On rétorquera que la torture n'a été interdite par une résolution de l'ONU qu'en 1984, entrée en vigueur en 1987, soit après l'opération Condor, mais est-il besoin du droit international pour rester simplement humain ? Question d'une brûlante actualité...

Le « droit dans la guerre » à ne pas confondre avec le droit contre la guerre (qui cherche une solution politique et diplomatique aux conflits) et le droit à la guerre (qui justifie le recours aux armes dans des circonstances exceptionnelles, c'est la base même des interrogations actuelles sur la Syrie), le droit dans la guerre, donc, admet le recours aux armes mais veut le canaliser : tuer, oui, mais avec des règles et proprement. Dans ce contexte, les armes chimiques, qui tuent inexorablement, sans distinction entre civils et militaires, et avec des suites prolongées (dégâts sur l'environnement, cancers...) sont des armes de destruction massive- tout comme les armes nucléaires dont pourtant certains Etats s’enorgueillissent- interdites par une convention de 1994 applicable depuis 1997. Avant, elles furent utilisées larga manu sans que cela émeuve grand monde : le gaz orange déversé massivement au Vietnam par les américains continue ses dégâts plus de 35 ans après.

Michel, mon ami et conseiller en Droit dans la guerre, tu me corriges si j'ai faux !

Cependant, à trop s'appuyer sur le droit, ne peut-on pas justifier tout et son contraire ? La Syrie pourrait objecter qu'elle n'a pas ratifié la convention de 1994 et n'est donc pas concernée par l'interdiction des armes chimiques.

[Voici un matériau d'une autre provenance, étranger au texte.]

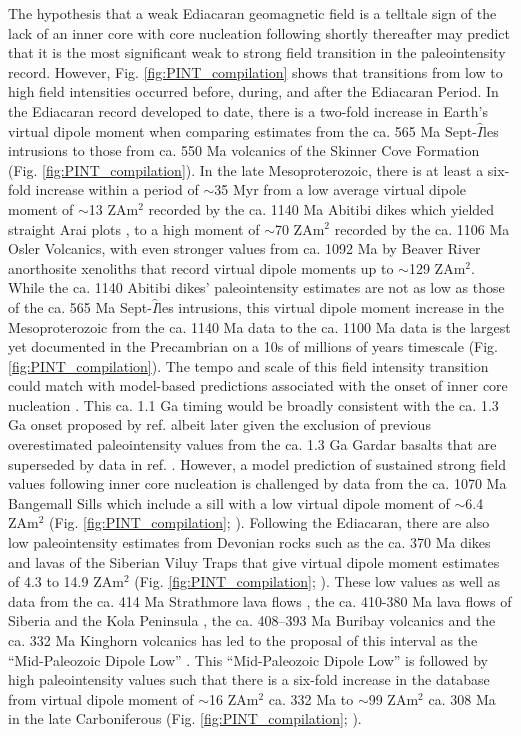 \documentclass[9pt,twocolumn,twoside,lineno]{pnas-new}
\begin{document}
The hypothesis that a weak Ediacaran geomagnetic field is a telltale sign of the lack of an inner core with core nucleation following shortly thereafter may predict that it is the most significant weak to strong field transition in the paleointensity record. However, Fig. \ref{fig:PINT_compilation} shows that transitions from low to high field intensities occurred before, during, and after the Ediacaran Period. In the Ediacaran record developed to date, there is a two-fold increase in Earth's virtual dipole moment when comparing estimates from the ca. 565 Ma Sept-$\hat{I}$les intrusions \cite{Bono2019a} to those from ca. 550 Ma volcanics of the Skinner Cove Formation \cite{Thallner2021a} (Fig. \ref{fig:PINT_compilation}). In the late Mesoproterozoic, there is at least a six-fold increase within a period of $\sim$35 Myr from a low average virtual dipole moment of $\sim$13 ZAm$^2$ recorded by the ca. 1140 Ma Abitibi dikes which yielded straight Arai plots \cite{Macouin2003a}, to a high moment of $\sim$70 ZAm$^2$ recorded by the ca. 1106 Ma Osler Volcanics, with even stronger values from ca. 1092 Ma by Beaver River anorthosite xenoliths that record virtual dipole moments up to $\sim$129 ZAm$^2$. While the ca. 1140 Abitibi dikes' paleointensity estimates are not as low as those of the ca. 565 Ma Sept-$\hat{I}$les intrusions, this virtual dipole moment increase in the Mesoproterozoic from the ca. 1140 Ma data to the ca. 1100 Ma data is the largest yet documented in the Precambrian on a 10s of millions of years timescale (Fig. \ref{fig:PINT_compilation}). The tempo and scale of this field intensity transition could match with model-based predictions associated with the onset of inner core nucleation \cite{Davies2021a}. This ca. 1.1 Ga timing would be broadly consistent with the ca. 1.3 Ga onset proposed by ref. \citealp{Biggin2015a} albeit later given the exclusion of previous overestimated paleointensity values from the ca. 1.3 Ga Gardar basalts that are superseded by data in ref. \citealp{Kodama2019a}. However, a model prediction of sustained strong field values following inner core nucleation is challenged by data from the ca. 1070 Ma Bangemall Sills which include a sill with a low virtual dipole moment of $\sim$6.4 ZAm$^2$ (Fig. \ref{fig:PINT_compilation};  \citealp{Lloyd2021b}). Following the Ediacaran, there are also low paleointensity estimates from Devonian rocks such as the ca. 370 Ma dikes and lavas of the Siberian Viluy Traps that give virtual dipole moment estimates of 4.3 to 14.9 ZAm$^2$ (Fig. \ref{fig:PINT_compilation}; \citealp{Hawkins2019a}). These low values as well as data from the ca. 414 Ma Strathmore lava flows \cite{Hawkins2021a}, the ca. 410-380 Ma lava flows of Siberia and the Kola Peninsula \cite{Shcherbakova2017a}, the ca. 408–393 Ma Buribay volcanics \cite{Shcherbakova2021a} and the ca. 332 Ma Kinghorn volcanics \cite{Hawkins2021a} has led to the proposal of this interval as the ``Mid-Paleozoic Dipole Low'' \cite{Hawkins2021a}. This ``Mid-Paleozoic Dipole Low'' is followed by high paleointensity values such that there is a six-fold increase in the database from virtual dipole moment of $\sim$16 ZAm$^2$ ca. 332 Ma to $\sim$99 ZAm$^2$ ca. 308 Ma in the late Carboniferous (Fig. \ref{fig:PINT_compilation}; \citealp{Hawkins2021a}). 
\end{document}
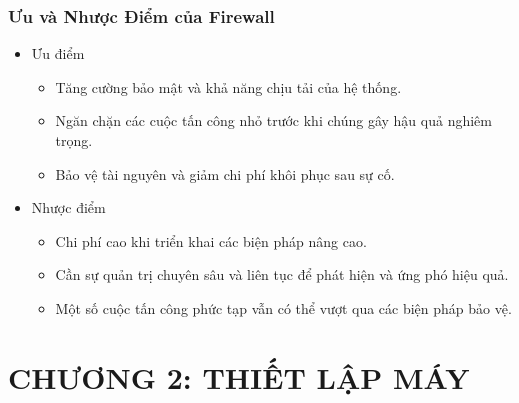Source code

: \documentclass[13pt]{article}
\begin{document}
                \subsubsection{Ưu và Nhược Điểm của Firewall}
                \begin{itemize}
                    \item Ưu điểm
                    \begin{itemize}
                        \item Tăng cường bảo mật và khả năng chịu tải của hệ thống.
                        \item Ngăn chặn các cuộc tấn công nhỏ trước khi chúng gây hậu quả nghiêm trọng.
                        \item Bảo vệ tài nguyên và giảm chi phí khôi phục sau sự cố.
                    \end{itemize}
    
                    \item Nhược điểm
                    \begin{itemize}
                        \item Chi phí cao khi triển khai các biện pháp nâng cao.
                        \item Cần sự quản trị chuyên sâu và liên tục để phát hiện và ứng phó hiệu quả.
                        \item Một số cuộc tấn công phức tạp vẫn có thể vượt qua các biện pháp bảo vệ.
                        
                    \end{itemize}
                    \end{itemize}

                
	\section{CHƯƠNG 2: THIẾT LẬP MÁY }
\end{document}
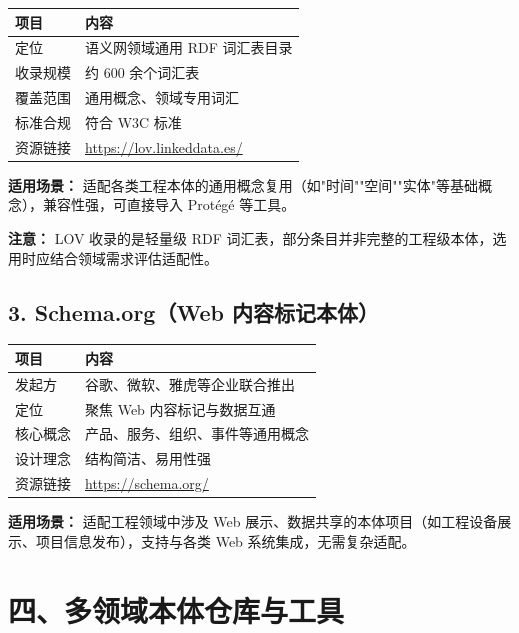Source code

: \begin{center}
\begin{tabular}{@{}ll@{}}
\toprule
\textbf{项目} & \textbf{内容} \\
\midrule
定位 & 语义网领域通用 RDF 词汇表目录 \\
收录规模 & 约 600 余个词汇表 \\
覆盖范围 & 通用概念、领域专用词汇 \\
标准合规 & 符合 W3C 标准 \\
资源链接 & \url{https://lov.linkeddata.es/} \\
\bottomrule
\end{tabular}
\end{center}
\color{black}

\textbf{适用场景：} 适配各类工程本体的通用概念复用（如"时间""空间""实体"等基础概念），兼容性强，可直接导入 Protégé 等工具。

\begin{noteblock}
\textbf{注意：} LOV 收录的是轻量级 RDF 词汇表，部分条目并非完整的工程级本体，选用时应结合领域需求评估适配性。
\end{noteblock}


\subsection{3. Schema.org（Web 内容标记本体）}

\begin{center}
\begin{tabular}{@{}ll@{}}
\toprule
\textbf{项目} & \textbf{内容} \\
\midrule
发起方 & 谷歌、微软、雅虎等企业联合推出 \\
定位 & 聚焦 Web 内容标记与数据互通 \\
核心概念 & 产品、服务、组织、事件等通用概念 \\
设计理念 & 结构简洁、易用性强 \\
资源链接 & \url{https://schema.org/} \\
\bottomrule
\end{tabular}
\end{center}
\color{black}

\textbf{适用场景：} 适配工程领域中涉及 Web 展示、数据共享的本体项目（如工程设备展示、项目信息发布），支持与各类 Web 系统集成，无需复杂适配。


\section{四、多领域本体仓库与工具}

Ou faire remarquer que les États-Unis et la Russie, qui détiennent à eux seuls 98 % des armes chimiques et s'étaient engagés à détruire leurs stocks en possèdent encore près de 40 %, au mépris de leurs engagements dans le traité qu'ils ont ratifié. Ou faire remarquer que le commerce des armes est autorisé d’État à État, mais que fournir des armes aux « rebelles » comme le font certains pays est illégal. Bref, on peut faire dire à la loi bien des choses...

chat.jpg

Avec son choix légaliste, Allende n'a pu empêcher le coup d’État au Chili, qui visait un président démocratiquement élu et conforté dans sa légitimité par son succès aux législatives de 1973. Pinochet a perpétré des horreurs sans aucun souci de la loi et s'est maintenu 17 ans au pouvoir sans qu'aucun pays ne conteste publiquement sa légitimité. Face à des gens qui n'ont aucun état d'âme autre que défendre leurs propres intérêts, le droit ne pèse donc pas bien lourd.

 

Ce qui amène à se demander s'il existe encore une voie pacifique pour améliorer le monde, ou si cela passe nécessairement par la violence. L'homme est le seul animal qui détruit ses semblables, le chat de Geluck a tout compris.

 

 


PS. A voir ce soir à 22h30 sur Public Sénat le documentaire de Thomas Huchon « Allende, c'est une idée qu'on assassine »

Du 11 au 18 septembre, une semaine d'hommage à Salvador Allende au Théâtre Aleph créé par Oscar Castro, réfugié en France en 1973.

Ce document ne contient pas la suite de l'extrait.